The UIM policy states that if the parties are unable to agree on the amount of Lassley's damages, they can agree to submit that issue to arbitration.3 The contract is silent regarding what happens if the parties do not agree to arbitration, which is what happened here.4 Believing he had no other option to vindicate his contractual rights,5 Lassley brought the present action in July 2014 in which he alleges breach of the insurance contract and bad faith. Lassley seeks compensatory and punitive damages. The lawsuit was filed in an Arizona superior court. Secura removed the case based on diversity of citizenship jurisdiction.

III. STANDARD OF REVIEW

Rule 42(b) governs Secura's motion for bifurcation. It states in pertinent part that the court may order a separate trial of one or more separate issues or claims "[f]or convenience, to avoid prejudice, or to expedite and economize."6 This rule "confers broad discretion upon the district court to bifurcate a trial."7 "The piecemeal trial of separate issues in a single lawsuit . . . is not to be the usual course," however, and will be ordered only where the party seeking separate trials meets his or her burden of proving that bifurcation is necessary.8

IV. DISCUSSION

Secura's peculiar motion asks the court to bifurcate this action into two trials: (1) a trial on a hypothetical "claim for UIM benefits" not found in Lassley's complaint9 and (2) a trial on the two claims Lassley actually pled (breach of contract and bad faith).10 Secura argues that the two claims in Lassley's complaint are not yet ripe for adjudication, but instead of seeking dismissal of those claims it asks the court to stay all litigation, including discovery, pending the jury's resolution of a non-existent "claim for UIM benefits."11 Secura cites no cases where a court has granted such an extraordinary request, and put actual claims on hold in order for a jury to resolve a hypothetical one.

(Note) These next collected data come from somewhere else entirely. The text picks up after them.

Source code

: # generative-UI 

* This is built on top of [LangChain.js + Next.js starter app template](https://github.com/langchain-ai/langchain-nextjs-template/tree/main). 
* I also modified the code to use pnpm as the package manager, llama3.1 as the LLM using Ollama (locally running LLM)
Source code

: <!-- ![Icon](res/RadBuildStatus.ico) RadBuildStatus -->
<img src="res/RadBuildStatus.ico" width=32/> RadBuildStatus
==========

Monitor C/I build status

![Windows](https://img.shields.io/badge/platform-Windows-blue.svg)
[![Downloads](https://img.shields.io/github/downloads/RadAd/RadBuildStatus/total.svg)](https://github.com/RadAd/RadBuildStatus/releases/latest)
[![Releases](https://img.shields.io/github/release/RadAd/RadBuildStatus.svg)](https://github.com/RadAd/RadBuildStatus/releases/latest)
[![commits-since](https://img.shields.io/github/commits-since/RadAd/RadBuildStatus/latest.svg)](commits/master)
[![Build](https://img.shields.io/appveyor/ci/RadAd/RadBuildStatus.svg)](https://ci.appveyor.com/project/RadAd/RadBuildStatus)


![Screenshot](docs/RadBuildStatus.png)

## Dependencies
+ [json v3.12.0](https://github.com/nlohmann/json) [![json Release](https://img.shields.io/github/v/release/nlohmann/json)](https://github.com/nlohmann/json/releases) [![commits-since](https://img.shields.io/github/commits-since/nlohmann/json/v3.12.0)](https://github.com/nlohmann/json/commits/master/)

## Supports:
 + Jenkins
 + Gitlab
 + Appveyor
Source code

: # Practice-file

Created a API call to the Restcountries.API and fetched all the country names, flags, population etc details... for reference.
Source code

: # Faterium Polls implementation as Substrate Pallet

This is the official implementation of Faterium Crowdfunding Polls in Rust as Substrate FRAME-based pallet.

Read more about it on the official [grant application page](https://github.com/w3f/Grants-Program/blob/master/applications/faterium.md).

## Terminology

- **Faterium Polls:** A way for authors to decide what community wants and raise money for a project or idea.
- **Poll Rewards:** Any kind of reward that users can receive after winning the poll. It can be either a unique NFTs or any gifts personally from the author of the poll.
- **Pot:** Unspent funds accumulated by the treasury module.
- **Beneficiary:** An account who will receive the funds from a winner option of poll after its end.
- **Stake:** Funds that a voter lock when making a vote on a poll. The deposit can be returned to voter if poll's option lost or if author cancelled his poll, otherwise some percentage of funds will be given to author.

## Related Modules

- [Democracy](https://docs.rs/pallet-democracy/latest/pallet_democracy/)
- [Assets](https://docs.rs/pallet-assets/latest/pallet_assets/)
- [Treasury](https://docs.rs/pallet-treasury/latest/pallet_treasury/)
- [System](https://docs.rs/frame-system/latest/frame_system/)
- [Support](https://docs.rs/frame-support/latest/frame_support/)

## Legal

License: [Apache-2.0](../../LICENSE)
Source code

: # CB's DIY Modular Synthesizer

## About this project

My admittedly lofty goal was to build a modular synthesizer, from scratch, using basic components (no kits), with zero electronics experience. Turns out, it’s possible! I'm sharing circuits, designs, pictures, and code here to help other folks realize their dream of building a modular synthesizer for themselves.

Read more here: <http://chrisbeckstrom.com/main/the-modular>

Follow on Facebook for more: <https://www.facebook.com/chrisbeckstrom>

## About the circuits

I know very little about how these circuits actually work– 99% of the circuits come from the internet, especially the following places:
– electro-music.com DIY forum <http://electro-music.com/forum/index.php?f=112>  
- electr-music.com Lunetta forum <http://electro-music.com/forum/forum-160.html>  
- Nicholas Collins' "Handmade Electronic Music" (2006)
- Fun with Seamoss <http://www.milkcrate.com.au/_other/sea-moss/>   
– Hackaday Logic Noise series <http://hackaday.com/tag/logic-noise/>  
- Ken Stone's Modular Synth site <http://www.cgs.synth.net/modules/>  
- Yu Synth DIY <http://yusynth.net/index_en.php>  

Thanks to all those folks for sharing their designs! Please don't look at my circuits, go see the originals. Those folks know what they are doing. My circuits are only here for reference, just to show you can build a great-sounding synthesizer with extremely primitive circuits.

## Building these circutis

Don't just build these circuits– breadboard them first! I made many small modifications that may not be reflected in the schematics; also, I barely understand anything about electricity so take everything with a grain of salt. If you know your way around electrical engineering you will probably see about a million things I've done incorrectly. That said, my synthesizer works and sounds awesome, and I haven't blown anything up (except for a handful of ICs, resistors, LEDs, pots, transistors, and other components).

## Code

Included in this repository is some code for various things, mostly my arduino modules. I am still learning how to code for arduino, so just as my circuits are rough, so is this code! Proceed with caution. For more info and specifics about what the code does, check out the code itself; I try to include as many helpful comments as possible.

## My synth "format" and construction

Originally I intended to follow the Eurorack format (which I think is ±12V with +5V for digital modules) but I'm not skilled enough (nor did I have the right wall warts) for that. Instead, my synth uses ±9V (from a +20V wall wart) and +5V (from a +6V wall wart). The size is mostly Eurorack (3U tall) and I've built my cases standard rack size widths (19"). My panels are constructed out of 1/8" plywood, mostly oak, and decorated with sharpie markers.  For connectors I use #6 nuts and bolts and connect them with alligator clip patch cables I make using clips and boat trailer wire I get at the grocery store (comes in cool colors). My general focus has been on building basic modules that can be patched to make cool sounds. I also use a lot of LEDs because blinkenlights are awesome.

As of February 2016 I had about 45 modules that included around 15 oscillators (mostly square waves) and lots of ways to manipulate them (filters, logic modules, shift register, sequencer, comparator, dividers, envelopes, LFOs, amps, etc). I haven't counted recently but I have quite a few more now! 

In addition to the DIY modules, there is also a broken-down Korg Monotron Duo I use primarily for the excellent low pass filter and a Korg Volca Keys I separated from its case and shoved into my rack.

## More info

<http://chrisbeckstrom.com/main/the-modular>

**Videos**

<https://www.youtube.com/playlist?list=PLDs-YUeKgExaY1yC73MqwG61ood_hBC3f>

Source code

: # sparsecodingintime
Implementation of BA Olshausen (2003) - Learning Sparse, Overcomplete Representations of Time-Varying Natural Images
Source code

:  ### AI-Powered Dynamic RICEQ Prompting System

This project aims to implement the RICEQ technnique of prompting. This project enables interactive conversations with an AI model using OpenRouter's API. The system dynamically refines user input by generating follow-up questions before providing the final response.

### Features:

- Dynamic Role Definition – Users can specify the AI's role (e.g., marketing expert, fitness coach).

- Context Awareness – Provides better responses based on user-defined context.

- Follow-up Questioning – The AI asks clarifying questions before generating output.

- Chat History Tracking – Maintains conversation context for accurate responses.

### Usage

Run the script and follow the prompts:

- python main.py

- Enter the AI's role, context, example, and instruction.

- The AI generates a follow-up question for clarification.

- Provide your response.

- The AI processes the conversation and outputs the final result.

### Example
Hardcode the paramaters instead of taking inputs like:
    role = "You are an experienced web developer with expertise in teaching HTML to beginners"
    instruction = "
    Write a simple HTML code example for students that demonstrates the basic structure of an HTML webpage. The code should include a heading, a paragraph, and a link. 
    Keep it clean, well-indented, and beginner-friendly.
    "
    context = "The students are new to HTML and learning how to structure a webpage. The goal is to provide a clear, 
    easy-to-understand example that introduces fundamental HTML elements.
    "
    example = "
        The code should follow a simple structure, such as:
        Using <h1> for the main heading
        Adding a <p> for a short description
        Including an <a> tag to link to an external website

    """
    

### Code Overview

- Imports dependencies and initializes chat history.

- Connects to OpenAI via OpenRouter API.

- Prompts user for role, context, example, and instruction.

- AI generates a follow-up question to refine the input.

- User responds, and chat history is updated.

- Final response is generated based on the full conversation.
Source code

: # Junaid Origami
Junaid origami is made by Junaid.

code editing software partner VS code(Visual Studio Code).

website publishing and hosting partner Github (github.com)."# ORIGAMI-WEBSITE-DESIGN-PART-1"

What is more, even assuming (without deciding) that Secura is correct in asserting that Lassley must pursue a "UIM benefits" cause of action and not a breach of contract action, bifurcation would still serve no purpose. Secura argues that bifurcation will further Rule 42(b)'s goals of avoiding prejudice and expediting the litigation because, it argues, Lassley's "bad faith claim will presumably go away" after the jury decides the amount of damages to which Lassley is entitled.12 This is not so. Even if such a jury verdict would resolve Lassley's claim for benefits, it would not resolve Lassley's claim for bad faith insurance adjustment. This latter claim does not depend on the value of Lassley's damages. Instead, it focuses on whether Secura violated its "obligation to immediately conduct an adequate investigation, act reasonably in evaluating the claim, and act promptly in paying a legitimate claim."13 The jury would need to hear evidence relevant to this claim regardless of the amount it ultimately decides that Lassley can recover under the policy.

V. CONCLUSION

Based on the preceding discussion, Secura's motion at docket 24 is DENIED.

FootNotes


1. Although Secura denies that Lassley is a named insured, Doc. 4 at 2 ¶ 8, it admits that he is insured by the policy. See id. at 6 ¶ 43.
2. Doc. 28-1 at 6 (May 14, 2013 letter from Secura to Lassley). See also id. at 8 (July 25, 2013 letter from Secura to Lassley) ("SECURA evaluated [Lassley's] claim (which included fault, causation and damages) as one in which [Lassley] was fully compensated by the $100,000 already received."); id. at 10 (same).
3. Doc. 24-1 at 3.
4. See Doc. 28-1 at 6 ("Given the significant issues in this case, SECURA will not agree to arbitrate this claim."); id. at 10 ("Given all the issues in this case, SECURA has declined to arbitrate this claim.").
5. Doc. 28 at 2.
6. Fed. R. Civ. P. 42(b).
7. Zivkovic v. S. Cal. Edison Co., 302 F.3d 1080, 1088 (9th Cir. 2002).
8. 9A Charles Alan Wright & Arthur R. Miller, et al., Fed. Prac. & Proc. Civ. § 2388 (3d ed.).
9. Secura appears to be arguing that Lassley must bring an action for declaratory relief seeking an order that determines the amount of damages he is legally entitled to recover from the driver.
10. Doc. 30 at 2.
11. Doc. 24 at 6-7.
12. Id. at 5.
13. Zilisch v. State Farm Mut. Auto. Ins. Co., 995 P.2d 276, 280 (Ariz. 2000).